Thursday, March 22, 2007

Here we go again

Remember the story of Italian journalist Giuliana Sgrena, captured by an Iraqi terrorist group and released after the Italian government paid out the demanded ransom? The Americans had, quite rightly, demanded that no ransom be handed over to terrorist group. The Italians were so anxious not to let the Americans know what was going on that the car in which she was taken to Baghdad airport was not clearly identified. As a result an Italian secret service officer, Nicola Calipari was killed.

Or this story of the two Italian aid workers (what on earth has happened to them?) whose release may well have been brought about by the Italian Red Cross transporting wanted terrorists through American check-points.

Last May it was estimated that Italy had already paid over the equivalent of $11 million in ransom (and that is not counting, presumably, the use of those Red Cross ambulances).

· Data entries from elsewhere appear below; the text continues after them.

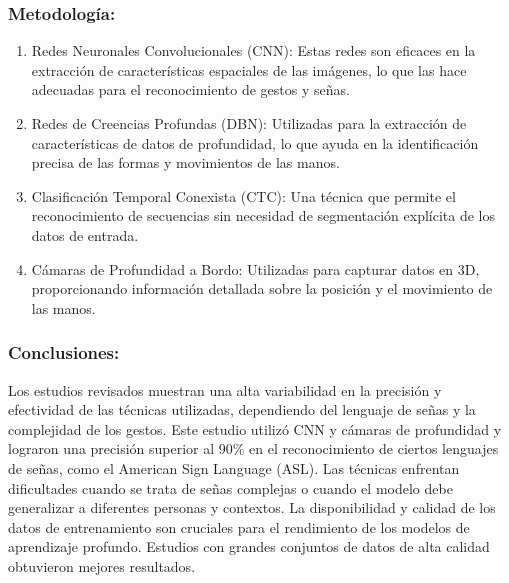 \subsubsection {Metodología: }
	\begin{enumerate}
		\item {Redes Neuronales Convolucionales (CNN): }
		Estas redes son eficaces en la extracción de características espaciales de las imágenes, lo que las hace adecuadas para el reconocimiento de gestos y señas.
		\item {Redes de Creencias Profundas (DBN): }
		Utilizadas para la extracción de características de datos de profundidad, lo que ayuda en la identificación precisa de las formas y movimientos de las manos.
		\item {Clasificación Temporal Conexista (CTC): }
		Una técnica que permite el reconocimiento de secuencias sin necesidad de segmentación explícita de los datos de entrada.
		\item {Cámaras de Profundidad a Bordo: }
		Utilizadas para capturar datos en 3D, proporcionando información detallada sobre la posición y el movimiento de las manos.
	\end{enumerate}
\subsubsection {Conclusiones: }
Los estudios revisados muestran una alta variabilidad en la precisión y efectividad de las técnicas utilizadas, dependiendo del lenguaje de señas y la complejidad de los gestos. Este estudio utilizó CNN y cámaras de profundidad y lograron una precisión superior al 90\% en el reconocimiento de ciertos lenguajes de señas, como el American Sign Language (ASL). Las técnicas enfrentan dificultades cuando se trata de señas complejas o cuando el modelo debe generalizar a diferentes personas y contextos. La disponibilidad y calidad de los datos de entrenamiento son cruciales para el rendimiento de los modelos de aprendizaje profundo. Estudios con grandes conjuntos de datos de alta calidad obtuvieron mejores resultados.

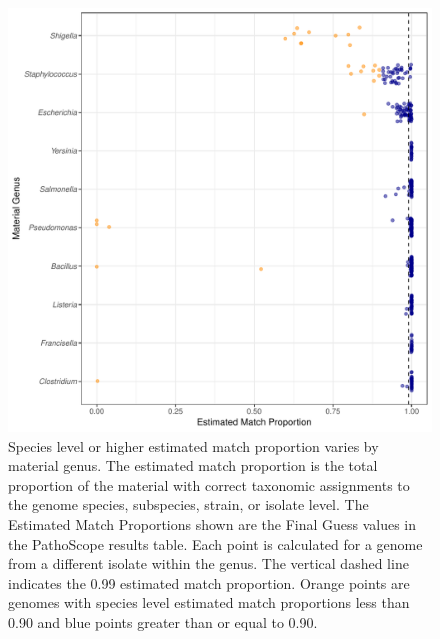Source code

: \documentclass[fleqn,10pt,lineno]{wlpeerj}\usepackage[]{graphicx}\usepackage[]{color}
\makeatletter
\def\maxwidth{ %
  \ifdim\Gin@nat@width>\linewidth
    \linewidth
  \else
    \Gin@nat@width
  \fi
}
\newenvironment{knitrout}{}{} %
\makeatother
\begin{document}
\begin{knitrout}
\color{fgcolor}\begin{figure}
\includegraphics[width=\maxwidth]{figure/species_prop-1} \caption[Species level or higher estimated match proportion varies by material genus]{Species level or higher estimated match proportion varies by material genus. The estimated match proportion is the total proportion of the material with correct taxonomic assignments to the genome species, subspecies, strain, or isolate level. The Estimated Match Proportions shown are the Final Guess values in the PathoScope results table. Each point is calculated for a genome from a different isolate within the genus. The vertical dashed line indicates the 0.99 estimated match proportion. Orange points are genomes with species level estimated match proportions less than 0.90 and blue points greater than or equal to 0.90.}\label{fig:species_prop}
\end{figure}


\end{knitrout}
\end{document}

This week we have news of an Italian journalist Daniele Mastrogiacomo, 52, of the leftist newspaper La Repubblica, who does seem to have had a very bad time, indeed, in the hands of his Taliban captors, being released after the Italian authorities in Afghanistan released five Taliban prisoners, one of whom immediately announced his intention to hunt down infidels.

This is, if anything, more worrying than the stories of ransom being paid over, though, not perhaps more than the misuse of Red Cross immunity. The Italian opposition has protested and at least one member of the National Alliance party is talking of a very dangerous precedent.

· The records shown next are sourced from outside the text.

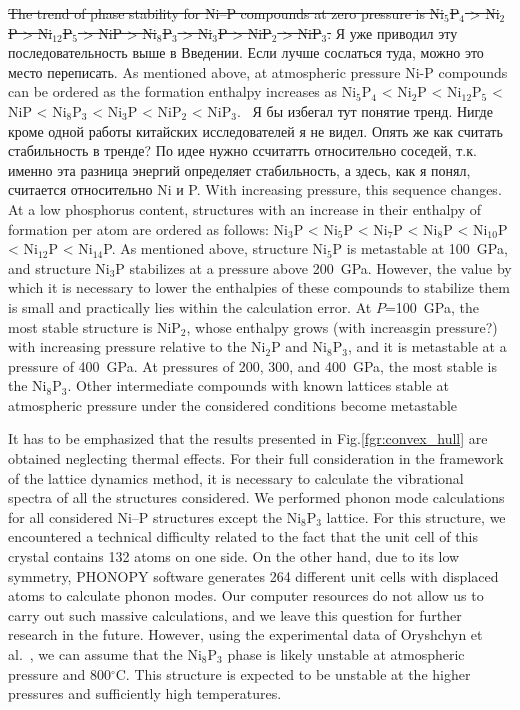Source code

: \documentclass[twoside,twocolumn,9pt]{article}
\begin{document}
\st{The trend of phase stability for Ni--P compounds at zero pressure is Ni$_5$P$_4$ > Ni$_2$P > Ni$_{12}$P$_5$ > NiP > Ni$_8$P$_3$ > Ni$_3$P > NiP$_2$ > NiP$_3$.}
{\color{green} Я уже приводил эту последовательность выше в Введении. Если лучше сослаться туда, можно это место переписать.}
{\color{blue} As mentioned above, at atmospheric pressure Ni-P compounds can be ordered as the formation enthalpy increases as Ni$_5$P$_4$ < Ni$_2$P < Ni$_{12}$P$_5$ < NiP < Ni$_8$P$_3$ < Ni$_3$P < NiP$_2$ < NiP$_3$.}~\cite{Chen-2016-PhaseTrans, Zhao2011-CALPHAD}  
{\color{red} Я бы избегал тут понятие тренд. Нигде кроме одной работы китайских исследователей я не видел. Опять же как считать стабильность в тренде? По идее нужно ссчитатть относительно соседей, т.к. именно эта разница энергий определяет стабильность, а здесь, как я понял, считается относительно Ni и P. }
With increasing pressure, this sequence changes. At a low phosphorus content, structures with an increase in their enthalpy of formation per atom are ordered as follows: Ni$_3$P < Ni$_5$P < Ni$_7$P < Ni$_8$P < Ni$_{10}$P < Ni$_{12}$P < Ni$_{14}$P. 
As mentioned above, structure Ni$_5$P is metastable at 100~GPa, and structure Ni$_3$P stabilizes at a pressure above 200~GPa. 
However, the value by which it is necessary to lower the enthalpies of these compounds to stabilize them is small and practically lies within the calculation error. 
At $P$=100~GPa, the most stable structure is NiP$_2$, whose enthalpy grows {\color{red}(with increasgin pressure?)} {\color{blue} with increasing pressure} relative to the Ni$_2$P and Ni$_8$P$_3$, and it is metastable at a pressure of 400~GPa. 
At pressures of 200, 300, and 400~GPa, the most stable is the Ni$_8$P$_3$. 
Other intermediate compounds with known lattices stable at atmospheric pressure under the considered conditions become metastable

It has to be emphasized that the results presented in Fig.\ref{fgr:convex_hull} are obtained neglecting thermal effects. 
For their full consideration in the framework of the lattice dynamics method, it is necessary to calculate the vibrational spectra of all the structures considered. We performed phonon mode calculations for all considered Ni--P structures except the Ni$_8$P$_3$ lattice. 
For this structure, we encountered a technical difficulty related to the fact that the unit cell of this crystal contains 132 atoms on one side. 
On the other hand, due to its low symmetry, PHONOPY software generates 264 different unit cells with displaced atoms to calculate phonon modes. 
Our computer resources do not allow us to carry out such massive calculations, and we leave this question for further research in the future. 
However, using the experimental data of Oryshchyn et al.~\cite{Oryshchyn-2004}, we can assume that the Ni$_8$P$_3$ phase is likely unstable at atmospheric pressure and 800$^{\circ}$C. 
This structure is expected to be unstable at the higher pressures and  sufficiently high temperatures. 
\end{document}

Romano Prodi’s spokesman, Silvio Sircana, who happens to be a friend of Mastrogiacomo’s, is unfussed. As far as he is concerned, Italy did the right thing morally and from a humanitarian point of view:
We think that the life of a person is very precious. So if there is a chance to save a life we must do all we can do. And this was our very simple line and not anything more.
Well, well. What of the lives that will be taken as a result of those Taliban prisoners being released? Or the lives of future hostages, gleefully kidnapped by the Taliban in the hopes of future agreements of this kind? Or are they not all that precious if they are not left-wing Italian journalists with good contacts among the top political brass?